Start of DATASET CONTENT
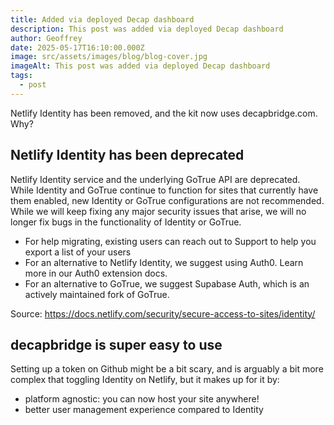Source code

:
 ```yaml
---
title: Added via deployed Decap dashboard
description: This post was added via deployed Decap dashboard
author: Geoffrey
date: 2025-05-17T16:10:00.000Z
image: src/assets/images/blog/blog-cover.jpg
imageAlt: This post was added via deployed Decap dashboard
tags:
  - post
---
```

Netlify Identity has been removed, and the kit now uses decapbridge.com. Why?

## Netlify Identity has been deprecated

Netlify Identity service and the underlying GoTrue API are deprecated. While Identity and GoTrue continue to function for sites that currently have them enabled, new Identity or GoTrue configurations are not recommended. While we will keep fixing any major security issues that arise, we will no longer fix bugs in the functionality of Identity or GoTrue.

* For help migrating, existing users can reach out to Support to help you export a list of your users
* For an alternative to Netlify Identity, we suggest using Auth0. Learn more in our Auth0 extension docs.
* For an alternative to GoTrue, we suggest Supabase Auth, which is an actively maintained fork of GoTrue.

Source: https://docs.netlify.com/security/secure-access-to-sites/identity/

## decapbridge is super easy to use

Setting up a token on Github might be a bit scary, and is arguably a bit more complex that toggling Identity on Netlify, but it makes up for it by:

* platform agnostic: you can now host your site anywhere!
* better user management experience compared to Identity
End of DATASET CONTENT
Start of DATASET CONTENT
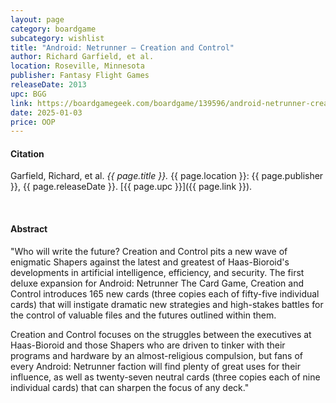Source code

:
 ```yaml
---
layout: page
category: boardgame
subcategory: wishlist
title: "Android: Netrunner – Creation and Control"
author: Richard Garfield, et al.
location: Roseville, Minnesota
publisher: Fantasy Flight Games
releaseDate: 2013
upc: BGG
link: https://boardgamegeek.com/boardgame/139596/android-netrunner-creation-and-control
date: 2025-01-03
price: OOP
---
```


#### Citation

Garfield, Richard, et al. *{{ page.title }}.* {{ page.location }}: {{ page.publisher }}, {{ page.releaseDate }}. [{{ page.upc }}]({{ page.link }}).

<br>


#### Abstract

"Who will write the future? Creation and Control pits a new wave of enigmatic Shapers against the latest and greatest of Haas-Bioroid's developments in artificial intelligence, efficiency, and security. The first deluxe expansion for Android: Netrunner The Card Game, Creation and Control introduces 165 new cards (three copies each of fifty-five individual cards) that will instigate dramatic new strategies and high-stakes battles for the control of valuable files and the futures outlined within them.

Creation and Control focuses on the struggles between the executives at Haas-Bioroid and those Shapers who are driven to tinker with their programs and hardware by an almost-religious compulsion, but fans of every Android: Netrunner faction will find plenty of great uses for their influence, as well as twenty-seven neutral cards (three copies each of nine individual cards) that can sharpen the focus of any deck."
End of DATASET CONTENT
#### WHAT YOU SHOULD DO:
When the word "author" shows up in a line of the entries, report that line.

#### PROBLEM SOLUTION:
author: Geoffrey
author: Richard Garfield, et al.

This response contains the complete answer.